## Listed entries

»»

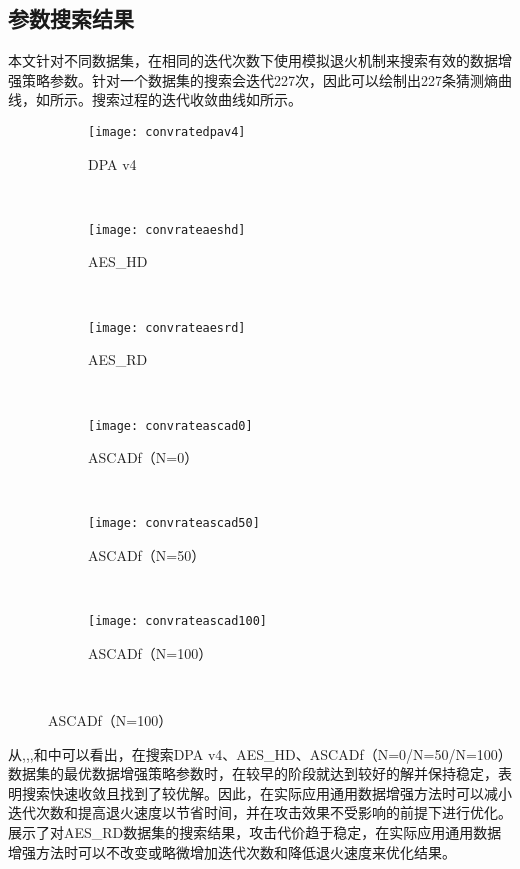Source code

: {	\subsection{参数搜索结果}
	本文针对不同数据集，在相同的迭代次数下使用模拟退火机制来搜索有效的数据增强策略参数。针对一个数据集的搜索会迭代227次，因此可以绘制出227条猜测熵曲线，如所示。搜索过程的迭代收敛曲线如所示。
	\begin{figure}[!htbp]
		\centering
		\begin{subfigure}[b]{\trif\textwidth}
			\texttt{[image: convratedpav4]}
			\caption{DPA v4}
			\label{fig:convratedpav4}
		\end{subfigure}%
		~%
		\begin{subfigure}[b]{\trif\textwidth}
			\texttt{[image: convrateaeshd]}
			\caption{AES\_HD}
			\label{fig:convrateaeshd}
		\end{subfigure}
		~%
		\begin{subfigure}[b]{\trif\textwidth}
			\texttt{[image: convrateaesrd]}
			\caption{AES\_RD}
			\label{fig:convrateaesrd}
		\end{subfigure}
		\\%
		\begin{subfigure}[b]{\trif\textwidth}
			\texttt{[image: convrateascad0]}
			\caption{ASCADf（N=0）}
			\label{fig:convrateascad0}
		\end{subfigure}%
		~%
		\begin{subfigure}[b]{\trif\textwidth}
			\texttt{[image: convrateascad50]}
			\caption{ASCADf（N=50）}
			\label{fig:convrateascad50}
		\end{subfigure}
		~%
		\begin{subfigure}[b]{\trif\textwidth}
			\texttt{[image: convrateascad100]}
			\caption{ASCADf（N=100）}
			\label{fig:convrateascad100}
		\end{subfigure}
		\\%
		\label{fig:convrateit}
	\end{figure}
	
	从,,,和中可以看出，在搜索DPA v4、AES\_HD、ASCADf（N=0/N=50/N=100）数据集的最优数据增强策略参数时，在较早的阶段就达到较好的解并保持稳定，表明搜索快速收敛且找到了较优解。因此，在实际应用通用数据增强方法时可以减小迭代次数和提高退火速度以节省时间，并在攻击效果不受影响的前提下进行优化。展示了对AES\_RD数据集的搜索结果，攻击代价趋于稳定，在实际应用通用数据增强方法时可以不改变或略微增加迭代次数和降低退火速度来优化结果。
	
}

««
»»

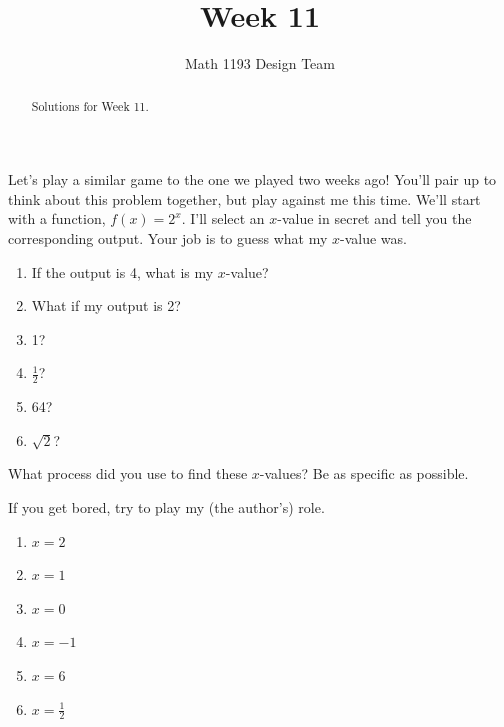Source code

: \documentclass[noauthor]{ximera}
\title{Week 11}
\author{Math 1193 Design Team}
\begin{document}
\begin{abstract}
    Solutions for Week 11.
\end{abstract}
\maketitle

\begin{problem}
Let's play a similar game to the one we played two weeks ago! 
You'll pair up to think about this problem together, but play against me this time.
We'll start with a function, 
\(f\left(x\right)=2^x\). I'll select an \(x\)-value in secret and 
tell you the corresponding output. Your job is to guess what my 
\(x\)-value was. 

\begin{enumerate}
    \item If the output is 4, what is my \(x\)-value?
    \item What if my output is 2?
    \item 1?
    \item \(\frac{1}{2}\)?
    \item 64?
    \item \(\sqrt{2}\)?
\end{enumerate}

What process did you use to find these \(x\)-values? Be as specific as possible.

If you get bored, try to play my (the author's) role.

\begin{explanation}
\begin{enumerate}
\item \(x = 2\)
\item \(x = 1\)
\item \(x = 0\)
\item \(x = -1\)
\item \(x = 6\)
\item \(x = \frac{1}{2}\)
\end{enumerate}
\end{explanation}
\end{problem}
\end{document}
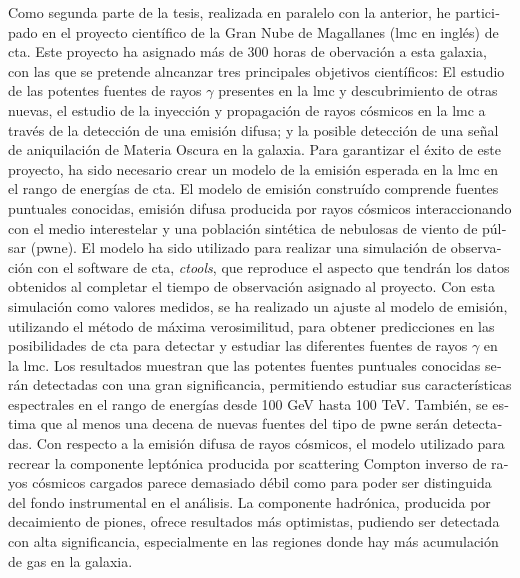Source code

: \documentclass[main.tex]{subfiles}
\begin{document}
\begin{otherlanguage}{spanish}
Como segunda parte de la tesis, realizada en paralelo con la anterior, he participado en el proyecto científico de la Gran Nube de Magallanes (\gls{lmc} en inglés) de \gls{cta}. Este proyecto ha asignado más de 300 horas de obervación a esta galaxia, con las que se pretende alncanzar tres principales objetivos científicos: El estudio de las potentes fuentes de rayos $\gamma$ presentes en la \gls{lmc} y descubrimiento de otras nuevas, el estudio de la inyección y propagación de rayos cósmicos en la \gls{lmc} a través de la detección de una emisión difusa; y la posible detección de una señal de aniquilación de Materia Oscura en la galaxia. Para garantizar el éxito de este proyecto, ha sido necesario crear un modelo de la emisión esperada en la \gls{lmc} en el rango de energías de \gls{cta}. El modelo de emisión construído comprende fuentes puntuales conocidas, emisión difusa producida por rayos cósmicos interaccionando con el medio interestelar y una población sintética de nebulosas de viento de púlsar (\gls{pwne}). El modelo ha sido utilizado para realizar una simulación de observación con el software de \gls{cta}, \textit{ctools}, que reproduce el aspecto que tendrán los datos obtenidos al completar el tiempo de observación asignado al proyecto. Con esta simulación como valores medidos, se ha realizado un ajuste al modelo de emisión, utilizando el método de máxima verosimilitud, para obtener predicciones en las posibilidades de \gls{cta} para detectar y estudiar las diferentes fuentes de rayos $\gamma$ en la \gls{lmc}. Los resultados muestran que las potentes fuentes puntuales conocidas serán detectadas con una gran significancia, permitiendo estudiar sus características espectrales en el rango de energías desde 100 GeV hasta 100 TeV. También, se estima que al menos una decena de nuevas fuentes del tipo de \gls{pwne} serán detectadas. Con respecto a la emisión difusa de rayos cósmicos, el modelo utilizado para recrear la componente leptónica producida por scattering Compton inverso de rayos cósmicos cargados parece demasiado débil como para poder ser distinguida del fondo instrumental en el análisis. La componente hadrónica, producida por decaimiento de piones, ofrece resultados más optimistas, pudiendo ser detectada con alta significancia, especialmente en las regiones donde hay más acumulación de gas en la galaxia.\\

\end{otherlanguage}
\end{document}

««
»»

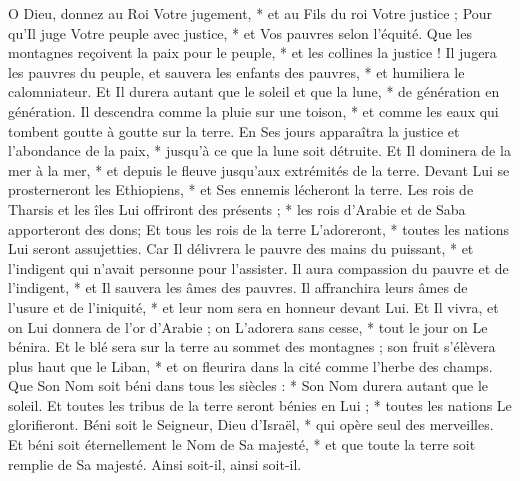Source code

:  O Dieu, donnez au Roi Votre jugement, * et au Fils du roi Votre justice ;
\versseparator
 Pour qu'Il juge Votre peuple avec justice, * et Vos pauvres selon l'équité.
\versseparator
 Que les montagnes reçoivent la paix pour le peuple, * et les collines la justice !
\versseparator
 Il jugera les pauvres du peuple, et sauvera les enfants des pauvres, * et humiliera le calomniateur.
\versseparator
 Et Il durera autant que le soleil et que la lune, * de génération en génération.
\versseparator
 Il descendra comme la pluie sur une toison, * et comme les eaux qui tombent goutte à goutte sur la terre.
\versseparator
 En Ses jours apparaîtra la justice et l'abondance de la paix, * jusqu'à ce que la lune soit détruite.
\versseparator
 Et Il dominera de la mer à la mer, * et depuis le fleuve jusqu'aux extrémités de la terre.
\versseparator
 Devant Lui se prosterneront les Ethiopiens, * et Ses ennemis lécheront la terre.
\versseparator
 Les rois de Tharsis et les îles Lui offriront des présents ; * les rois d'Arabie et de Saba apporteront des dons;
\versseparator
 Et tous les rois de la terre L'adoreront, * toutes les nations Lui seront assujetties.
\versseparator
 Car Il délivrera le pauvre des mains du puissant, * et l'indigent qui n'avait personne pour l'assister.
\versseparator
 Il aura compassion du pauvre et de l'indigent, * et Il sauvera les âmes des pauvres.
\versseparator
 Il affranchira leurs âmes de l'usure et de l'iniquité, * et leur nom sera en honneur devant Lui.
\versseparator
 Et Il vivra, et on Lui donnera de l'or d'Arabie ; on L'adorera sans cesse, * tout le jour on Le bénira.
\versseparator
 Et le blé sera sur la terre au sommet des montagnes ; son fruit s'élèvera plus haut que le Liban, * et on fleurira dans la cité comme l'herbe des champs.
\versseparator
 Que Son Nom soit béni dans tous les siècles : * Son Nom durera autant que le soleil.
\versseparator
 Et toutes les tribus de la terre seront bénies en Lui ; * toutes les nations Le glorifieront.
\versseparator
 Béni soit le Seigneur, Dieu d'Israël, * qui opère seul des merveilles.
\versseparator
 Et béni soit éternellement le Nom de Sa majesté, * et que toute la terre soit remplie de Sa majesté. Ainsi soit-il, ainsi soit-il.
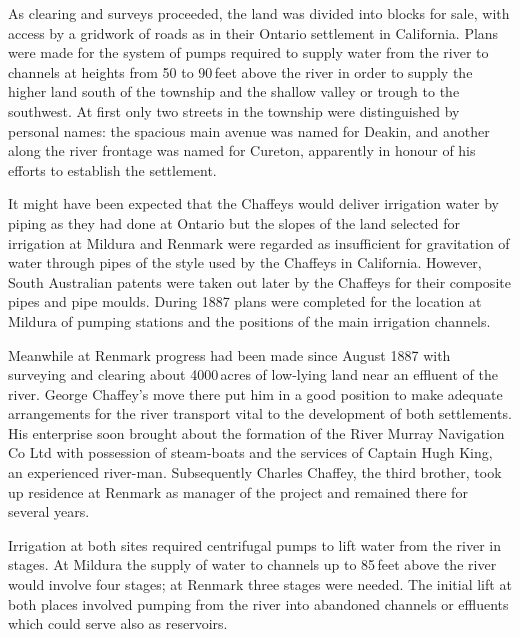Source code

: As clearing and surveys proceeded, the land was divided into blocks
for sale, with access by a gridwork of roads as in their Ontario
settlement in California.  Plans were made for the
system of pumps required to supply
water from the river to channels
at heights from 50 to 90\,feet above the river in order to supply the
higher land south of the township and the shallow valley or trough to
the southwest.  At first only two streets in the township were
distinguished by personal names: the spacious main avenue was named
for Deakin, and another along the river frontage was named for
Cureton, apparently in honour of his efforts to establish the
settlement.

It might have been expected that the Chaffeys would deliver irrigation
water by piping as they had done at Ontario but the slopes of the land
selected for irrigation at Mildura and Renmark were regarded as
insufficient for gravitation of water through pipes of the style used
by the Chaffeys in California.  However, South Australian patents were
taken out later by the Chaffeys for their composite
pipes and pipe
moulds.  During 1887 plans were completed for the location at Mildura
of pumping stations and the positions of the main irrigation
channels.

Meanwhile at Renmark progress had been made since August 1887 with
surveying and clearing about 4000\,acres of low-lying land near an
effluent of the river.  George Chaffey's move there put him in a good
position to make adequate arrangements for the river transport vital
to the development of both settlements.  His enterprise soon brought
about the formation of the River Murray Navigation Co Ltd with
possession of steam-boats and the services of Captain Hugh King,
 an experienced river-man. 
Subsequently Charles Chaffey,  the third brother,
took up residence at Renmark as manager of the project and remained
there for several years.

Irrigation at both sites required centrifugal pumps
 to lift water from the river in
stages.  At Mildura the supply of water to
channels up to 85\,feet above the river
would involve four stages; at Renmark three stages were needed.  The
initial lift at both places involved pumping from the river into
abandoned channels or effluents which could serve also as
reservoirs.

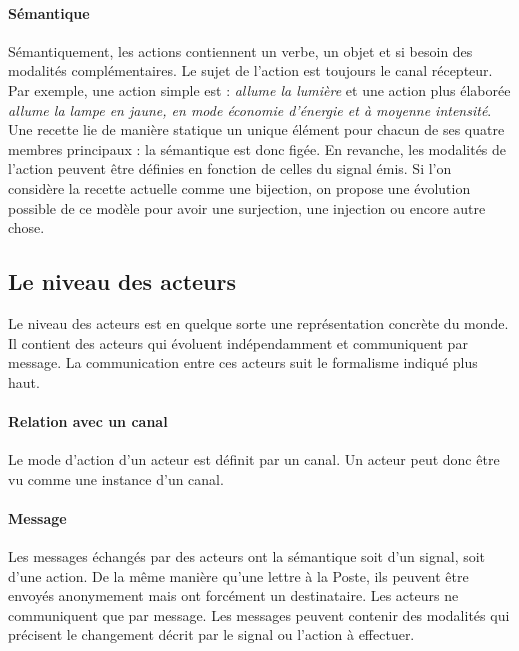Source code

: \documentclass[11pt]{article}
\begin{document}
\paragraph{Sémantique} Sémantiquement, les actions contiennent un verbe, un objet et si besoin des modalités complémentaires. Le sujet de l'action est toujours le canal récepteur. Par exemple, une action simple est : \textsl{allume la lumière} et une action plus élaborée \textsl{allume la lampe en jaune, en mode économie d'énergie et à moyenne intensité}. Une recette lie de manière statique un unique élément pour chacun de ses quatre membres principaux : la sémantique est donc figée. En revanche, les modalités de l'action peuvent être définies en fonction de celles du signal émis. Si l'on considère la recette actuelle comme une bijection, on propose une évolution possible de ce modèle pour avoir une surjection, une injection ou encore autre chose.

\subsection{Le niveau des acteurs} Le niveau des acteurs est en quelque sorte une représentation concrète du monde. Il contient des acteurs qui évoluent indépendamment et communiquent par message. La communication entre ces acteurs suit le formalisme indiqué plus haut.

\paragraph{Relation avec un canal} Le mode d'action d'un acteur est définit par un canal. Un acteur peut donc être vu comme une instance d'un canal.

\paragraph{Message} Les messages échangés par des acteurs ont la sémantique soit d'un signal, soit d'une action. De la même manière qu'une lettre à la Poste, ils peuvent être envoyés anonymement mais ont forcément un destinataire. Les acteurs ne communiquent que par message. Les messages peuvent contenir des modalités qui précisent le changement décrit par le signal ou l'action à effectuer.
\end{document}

««

## Work item
Find the word "feet" in the entries and show each line where it is found.

## Exercise output
at heights from 50 to 90\,feet above the river in order to supply the
channels up to 85\,feet above the river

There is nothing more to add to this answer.